D’ailleurs, trois éléments sont appelés, en mars prochain, à effectuer des tests pour intégrer le centre de formation du FC Sochaux. C’est grâce à nos connaissances que le contact a été établi avec les responsables de ce centre qui ont envoyé un émissaire dernièrement à Oran pour voir à l’úuvre ces jeunes, donnant son accord pour qu’ils soient testés en France», a encore révélé Chalabi, l’ancien solide défenseur d’»Al-Djamaâia». Voilà qui prouve que la pâte existe toujours à Oran, même si elle a diminué en quantité, selon l’ancien stratège de l’ASMO, Houari Belkhatouat qui dirige actuellement l’équipe des moins de 14 ans du CSA des anciens joueurs de l’ASMO. «La région Ouest en général et Oran en particulier, a tout le temps enfanté des joueurs pétris de qualités techniques. Tout le monde est unanime à le dire, sauf que depuis quelque temps, les talents commencent à manquer pour la simple raison que les espaces de jeu deviennent de plus en plus rares», souligne-t-il, rappelant qu’à son époque, les débuts se faisaient dans la rue. «Aujourd’hui, le volume horaire de travail des jeunes est très loin des normes, c’est pourquoi, on assiste à des débâcles à répétition de nos sélections de jeunes», regrette-t-il.
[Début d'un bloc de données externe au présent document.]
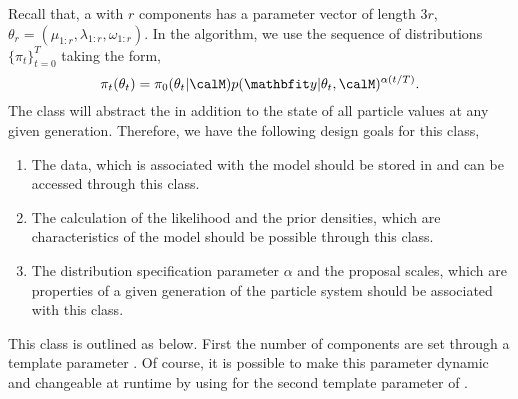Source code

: Recall that, a \gmm with $r$ components has a parameter vector of length $3r$,
$\theta_r = (\mu_{1:r}, \lambda_{1:r}, \omega_{1:r})$. In the \smc[2]
algorithm, we use the sequence of distributions $\{\pi_t\}_{t=0}^T$ taking the
form,
\begin{equation*}
  \pi_t(\theta_t) =
  \pi_0(\theta_t|\calM) p(\data|\theta_t,\calM)^{\alpha(t/T)}.
\end{equation*}
The  class will abstract the \gmm in addition to the state of
all particle values at any given generation. Therefore, we have the following
design goals for this class,
\begin{enumerate}
  \item The data, which is associated with the model should be stored in and
    can be accessed through this class.
  \item The calculation of the likelihood and the prior densities, which are
    characteristics of the model should be possible through this class.
  \item The distribution specification parameter $\alpha$ and the \mcmc
    proposal scales, which are properties of a given generation of the
    particle system should be associated with this class.
\end{enumerate}
This class is outlined as below.
First the number of components are set through a template parameter
. Of course, it is possible to make this parameter dynamic and
changeable at runtime by using  for the second template
parameter of .

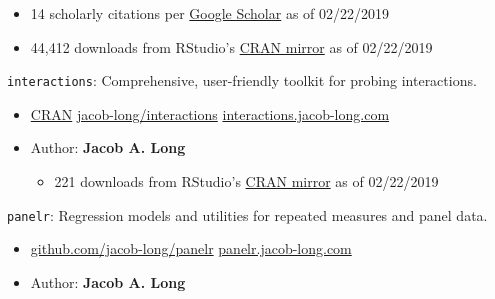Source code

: \documentclass[letterpaper,MMMyyyy,nonstopmode]{simplecv}
\def\tightlist{} %
\begin{document}
\begin{Body}
\begin{itemize}
  \begin{itemize}
  \tightlist
  \item
    14 scholarly citations per
    \href{https://scholar.google.com/scholar?oi=bibs\&hl=en\&cites=9332474636617245381,8245268343852705630}{Google
    Scholar} as of 02/22/2019
  \item
    44,412 downloads from RStudio's
    \href{https://r-pkg.org/services\#cranlogs}{CRAN mirror} as of
    02/22/2019
  \end{itemize}
\end{itemize}

\normalsize

\texttt{interactions}: Comprehensive, user-friendly toolkit for probing
interactions.

\small 
\vspace{-.05in}

\begin{itemize}
\tightlist
\item
  \href{https://CRAN.R-project.org/package=interactions}{CRAN}
  \hspace{.03in} \textbullet \hspace{.05in} \faGithub \hspace{.02in}
  \href{https://github.com/jacob-long/interactions}{jacob-long/interactions}
  \hspace{.03in} \textbullet \hspace{.05in} \faGlobe \hspace{.02in}
  \href{https://interactions.jacob-long.com}{interactions.jacob-long.com}
\item
  Author: \textbf{Jacob A. Long}

  \begin{itemize}
  \tightlist
  \item
    221 downloads from RStudio's
    \href{https://r-pkg.org/services\#cranlogs}{CRAN mirror} as of
    02/22/2019
  \end{itemize}
\end{itemize}

\normalsize

\texttt{panelr}: Regression models and utilities for repeated measures
and panel data.

\small 
\vspace{-.05in}

\begin{itemize}
\tightlist
\item
  \faGithub \hspace{.02in}
  \href{https://github.com/jacob-long/panelr}{github.com/jacob-long/panelr}
  \hspace{.03in} \textbullet \hspace{.05in} \faGlobe \hspace{.02in}
  \href{https://panelr.jacob-long.com}{panelr.jacob-long.com}
\item
  Author: \textbf{Jacob A. Long}
\end{itemize}


\end{Body}
\end{document}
Belkhatouat donne l’exemple
Pour revenir à son expérience avec le CSA des anciens joueurs de l’ASMO, Belkhatouat, un cadre au sein de la DJS d’Oran et qui prépare le diplôme CAF A, se dit «fier» de transmettre ses connaissances aux jeunes envers qui il veille personnellement à ce qu’ils affectionnent leur travail. «Ce qui nous manque le plus, c’est un terrain de football où l’on peut s’entraîner selon les normes», déplore-t-il, tout en mettant l’accent sur l’importance du rôle d’encadreur des jeunes, un métier négligé en Algérie, selon lui. «Personnellement, j’ai eu l’occasion de travailler comme entraîneur des seniors, mais j’ai compris que dans cette catégorie, l’avenir du coach dépend de ses résultats. Il faudra aussi se débarrasser de certains principes pour espérer y faire long feu. Raison pour laquelle je préfère aujourd’hui travailler avec les jeunes, même si en Algérie, les entraîneurs des jeunes ne sont jamais valorisés», raconte amèrement Belkhatouat. Au train où vont les choses, il n’est pas à écarter de voir le CSA-Anciens joueurs de l’ASMO croiser le fer avec l’ASMO à l’avenir dans un derby inédit, tellement que dans les deux camps l’on est en train de réaliser un travail diamétralement opposé. «L’ASMO reste notre club de coeur. Cependant, on suit de loin ses performances, depuis que les dirigeants de ce club nous ont complètement ignorés», commente Belkhatouat, avant de lancer un appel aux anciens joueurs des autres clubs algériens, les invitant à rééditer l’expérience oranaise un peu partout dans le pays «maintenant que les dirigeants de nos clubs ont abandonné la formation».